* Materials provided:
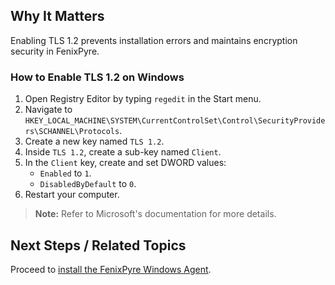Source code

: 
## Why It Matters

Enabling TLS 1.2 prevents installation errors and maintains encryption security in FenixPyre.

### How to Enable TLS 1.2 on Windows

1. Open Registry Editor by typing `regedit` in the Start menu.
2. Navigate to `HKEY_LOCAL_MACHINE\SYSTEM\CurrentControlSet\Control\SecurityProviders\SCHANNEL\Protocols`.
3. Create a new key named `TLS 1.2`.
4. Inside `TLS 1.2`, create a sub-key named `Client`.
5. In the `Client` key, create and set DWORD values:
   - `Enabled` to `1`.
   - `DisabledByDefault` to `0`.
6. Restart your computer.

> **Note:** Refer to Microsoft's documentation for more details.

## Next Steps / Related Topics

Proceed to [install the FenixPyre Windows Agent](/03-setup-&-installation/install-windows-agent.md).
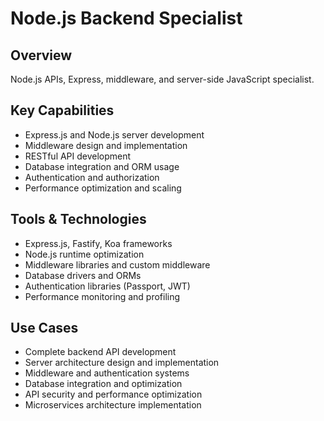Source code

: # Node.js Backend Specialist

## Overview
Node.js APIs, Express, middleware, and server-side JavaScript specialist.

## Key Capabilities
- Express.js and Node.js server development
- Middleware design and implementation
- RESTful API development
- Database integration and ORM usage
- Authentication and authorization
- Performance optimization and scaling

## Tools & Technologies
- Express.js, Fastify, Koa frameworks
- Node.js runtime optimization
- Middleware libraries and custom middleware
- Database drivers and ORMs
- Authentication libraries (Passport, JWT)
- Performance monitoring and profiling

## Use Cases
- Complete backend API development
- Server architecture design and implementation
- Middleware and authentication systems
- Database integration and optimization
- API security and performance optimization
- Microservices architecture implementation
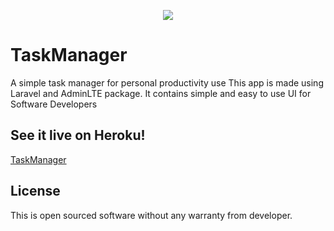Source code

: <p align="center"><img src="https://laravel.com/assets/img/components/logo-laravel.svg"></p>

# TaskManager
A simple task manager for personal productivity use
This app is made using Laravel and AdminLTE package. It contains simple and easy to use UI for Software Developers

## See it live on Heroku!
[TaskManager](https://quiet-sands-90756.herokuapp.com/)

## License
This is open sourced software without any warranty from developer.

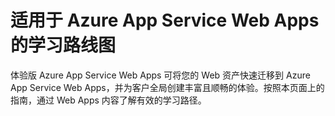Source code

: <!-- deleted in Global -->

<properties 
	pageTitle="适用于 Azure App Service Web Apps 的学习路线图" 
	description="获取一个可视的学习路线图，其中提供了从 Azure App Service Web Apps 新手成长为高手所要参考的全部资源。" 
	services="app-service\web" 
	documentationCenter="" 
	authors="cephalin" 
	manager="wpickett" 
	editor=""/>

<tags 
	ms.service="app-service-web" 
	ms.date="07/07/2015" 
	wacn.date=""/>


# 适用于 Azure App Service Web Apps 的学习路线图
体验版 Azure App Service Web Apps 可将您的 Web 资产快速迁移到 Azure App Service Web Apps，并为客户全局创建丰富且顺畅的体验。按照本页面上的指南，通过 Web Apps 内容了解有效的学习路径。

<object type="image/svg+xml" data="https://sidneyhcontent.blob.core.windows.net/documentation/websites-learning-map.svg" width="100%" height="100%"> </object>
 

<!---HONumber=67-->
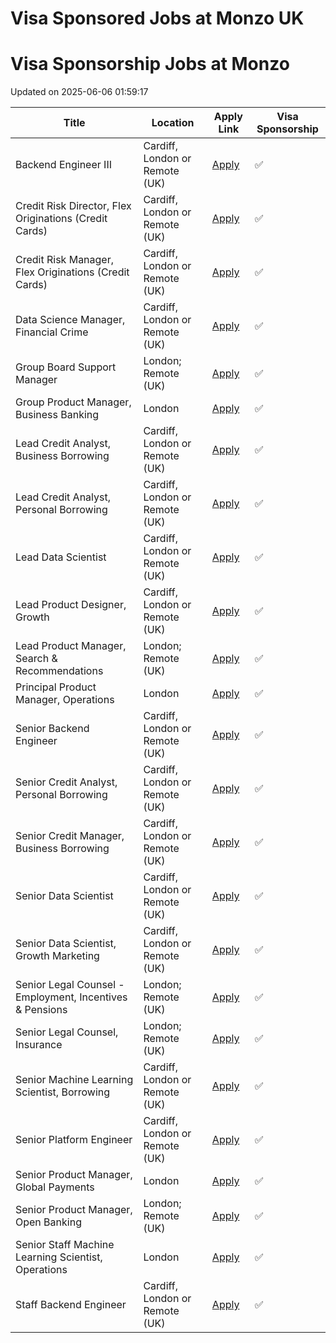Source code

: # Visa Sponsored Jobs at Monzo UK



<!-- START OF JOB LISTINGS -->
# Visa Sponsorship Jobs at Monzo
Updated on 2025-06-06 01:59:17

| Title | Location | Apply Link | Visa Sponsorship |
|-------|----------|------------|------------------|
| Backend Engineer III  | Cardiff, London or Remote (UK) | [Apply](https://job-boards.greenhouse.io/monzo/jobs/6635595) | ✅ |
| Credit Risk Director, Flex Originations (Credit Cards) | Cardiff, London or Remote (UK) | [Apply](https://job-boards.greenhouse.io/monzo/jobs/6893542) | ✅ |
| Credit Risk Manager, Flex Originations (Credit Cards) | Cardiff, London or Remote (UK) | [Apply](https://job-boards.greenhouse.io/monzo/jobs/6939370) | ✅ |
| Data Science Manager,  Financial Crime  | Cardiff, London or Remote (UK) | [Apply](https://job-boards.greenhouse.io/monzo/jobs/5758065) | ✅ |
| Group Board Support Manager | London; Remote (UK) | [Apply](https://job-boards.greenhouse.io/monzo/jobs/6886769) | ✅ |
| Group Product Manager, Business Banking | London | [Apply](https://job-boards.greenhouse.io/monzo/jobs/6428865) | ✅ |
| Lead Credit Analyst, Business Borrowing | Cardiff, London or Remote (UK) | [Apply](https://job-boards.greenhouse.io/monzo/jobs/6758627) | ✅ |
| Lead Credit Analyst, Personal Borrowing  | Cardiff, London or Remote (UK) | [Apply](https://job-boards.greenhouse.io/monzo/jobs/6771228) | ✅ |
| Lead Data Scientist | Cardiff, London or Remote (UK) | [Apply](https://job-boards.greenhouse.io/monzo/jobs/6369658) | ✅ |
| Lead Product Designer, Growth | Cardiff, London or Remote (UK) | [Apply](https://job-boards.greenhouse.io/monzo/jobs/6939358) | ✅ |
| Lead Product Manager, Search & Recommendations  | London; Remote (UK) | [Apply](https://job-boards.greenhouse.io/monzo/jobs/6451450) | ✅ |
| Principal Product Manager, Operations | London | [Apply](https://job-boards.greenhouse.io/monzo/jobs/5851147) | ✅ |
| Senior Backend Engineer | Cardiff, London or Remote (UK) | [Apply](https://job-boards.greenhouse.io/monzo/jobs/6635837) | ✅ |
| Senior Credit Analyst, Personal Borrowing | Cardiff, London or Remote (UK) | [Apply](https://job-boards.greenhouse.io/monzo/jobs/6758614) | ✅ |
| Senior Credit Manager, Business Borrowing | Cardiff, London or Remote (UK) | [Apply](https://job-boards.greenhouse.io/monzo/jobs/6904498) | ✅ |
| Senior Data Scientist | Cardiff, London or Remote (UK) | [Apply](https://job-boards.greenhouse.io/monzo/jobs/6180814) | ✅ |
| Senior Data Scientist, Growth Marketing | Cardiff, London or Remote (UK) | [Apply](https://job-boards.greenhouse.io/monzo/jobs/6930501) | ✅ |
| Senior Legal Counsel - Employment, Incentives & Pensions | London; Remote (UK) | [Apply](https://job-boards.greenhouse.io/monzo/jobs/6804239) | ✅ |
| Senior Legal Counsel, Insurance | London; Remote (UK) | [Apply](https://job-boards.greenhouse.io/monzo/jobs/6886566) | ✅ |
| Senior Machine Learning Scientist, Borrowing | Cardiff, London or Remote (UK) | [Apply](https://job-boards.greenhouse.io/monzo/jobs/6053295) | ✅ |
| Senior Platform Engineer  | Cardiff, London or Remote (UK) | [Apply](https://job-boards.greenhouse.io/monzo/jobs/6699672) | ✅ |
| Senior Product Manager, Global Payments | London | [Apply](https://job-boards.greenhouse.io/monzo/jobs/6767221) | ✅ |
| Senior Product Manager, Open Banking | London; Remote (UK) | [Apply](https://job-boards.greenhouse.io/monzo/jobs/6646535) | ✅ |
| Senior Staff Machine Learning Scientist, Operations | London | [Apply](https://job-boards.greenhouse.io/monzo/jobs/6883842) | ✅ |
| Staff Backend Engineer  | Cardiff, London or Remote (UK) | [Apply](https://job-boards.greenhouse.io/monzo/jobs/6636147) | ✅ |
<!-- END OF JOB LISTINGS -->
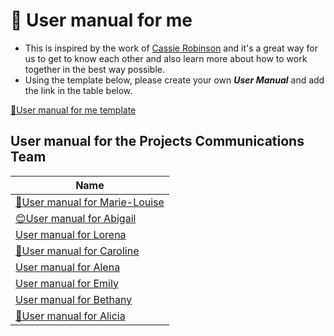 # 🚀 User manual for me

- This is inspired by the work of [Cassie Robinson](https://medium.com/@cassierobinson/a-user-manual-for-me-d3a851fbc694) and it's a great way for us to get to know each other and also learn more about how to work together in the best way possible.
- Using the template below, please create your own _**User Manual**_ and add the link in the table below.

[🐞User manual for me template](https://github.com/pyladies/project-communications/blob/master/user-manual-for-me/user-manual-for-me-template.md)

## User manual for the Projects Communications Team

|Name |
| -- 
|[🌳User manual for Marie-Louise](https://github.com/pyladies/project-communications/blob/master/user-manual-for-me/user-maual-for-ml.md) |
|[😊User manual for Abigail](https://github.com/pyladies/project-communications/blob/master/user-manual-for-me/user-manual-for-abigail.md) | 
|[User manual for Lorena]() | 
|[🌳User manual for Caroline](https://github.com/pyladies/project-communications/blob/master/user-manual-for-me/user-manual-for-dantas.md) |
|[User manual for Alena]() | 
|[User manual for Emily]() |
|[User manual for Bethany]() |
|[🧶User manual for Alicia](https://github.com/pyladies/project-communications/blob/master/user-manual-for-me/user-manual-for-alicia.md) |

---

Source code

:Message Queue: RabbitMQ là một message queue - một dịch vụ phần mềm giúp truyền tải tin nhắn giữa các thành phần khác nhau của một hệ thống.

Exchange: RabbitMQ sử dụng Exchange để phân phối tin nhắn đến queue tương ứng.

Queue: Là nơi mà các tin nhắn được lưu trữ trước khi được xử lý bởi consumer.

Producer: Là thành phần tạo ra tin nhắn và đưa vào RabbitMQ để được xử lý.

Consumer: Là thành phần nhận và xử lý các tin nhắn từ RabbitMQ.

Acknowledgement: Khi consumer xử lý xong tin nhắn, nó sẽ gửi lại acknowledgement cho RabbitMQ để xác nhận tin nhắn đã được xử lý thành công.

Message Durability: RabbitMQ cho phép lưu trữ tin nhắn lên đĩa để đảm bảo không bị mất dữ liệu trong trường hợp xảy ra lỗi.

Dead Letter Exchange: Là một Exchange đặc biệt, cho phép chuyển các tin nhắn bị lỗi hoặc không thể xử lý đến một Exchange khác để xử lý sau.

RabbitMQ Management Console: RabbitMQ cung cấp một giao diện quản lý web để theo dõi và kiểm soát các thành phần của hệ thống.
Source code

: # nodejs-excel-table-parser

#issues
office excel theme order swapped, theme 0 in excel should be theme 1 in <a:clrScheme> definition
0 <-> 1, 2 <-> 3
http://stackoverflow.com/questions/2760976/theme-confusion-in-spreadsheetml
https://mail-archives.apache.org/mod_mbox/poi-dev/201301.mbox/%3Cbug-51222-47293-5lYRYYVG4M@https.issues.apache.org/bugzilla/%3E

* Exercise description:
Select, from the listing, all lines that include the word "Exchange".

* Solution to the exercise:
Exchange: RabbitMQ sử dụng Exchange để phân phối tin nhắn đến queue tương ứng.
Dead Letter Exchange: Là một Exchange đặc biệt, cho phép chuyển các tin nhắn bị lỗi hoặc không thể xử lý đến một Exchange khác để xử lý sau.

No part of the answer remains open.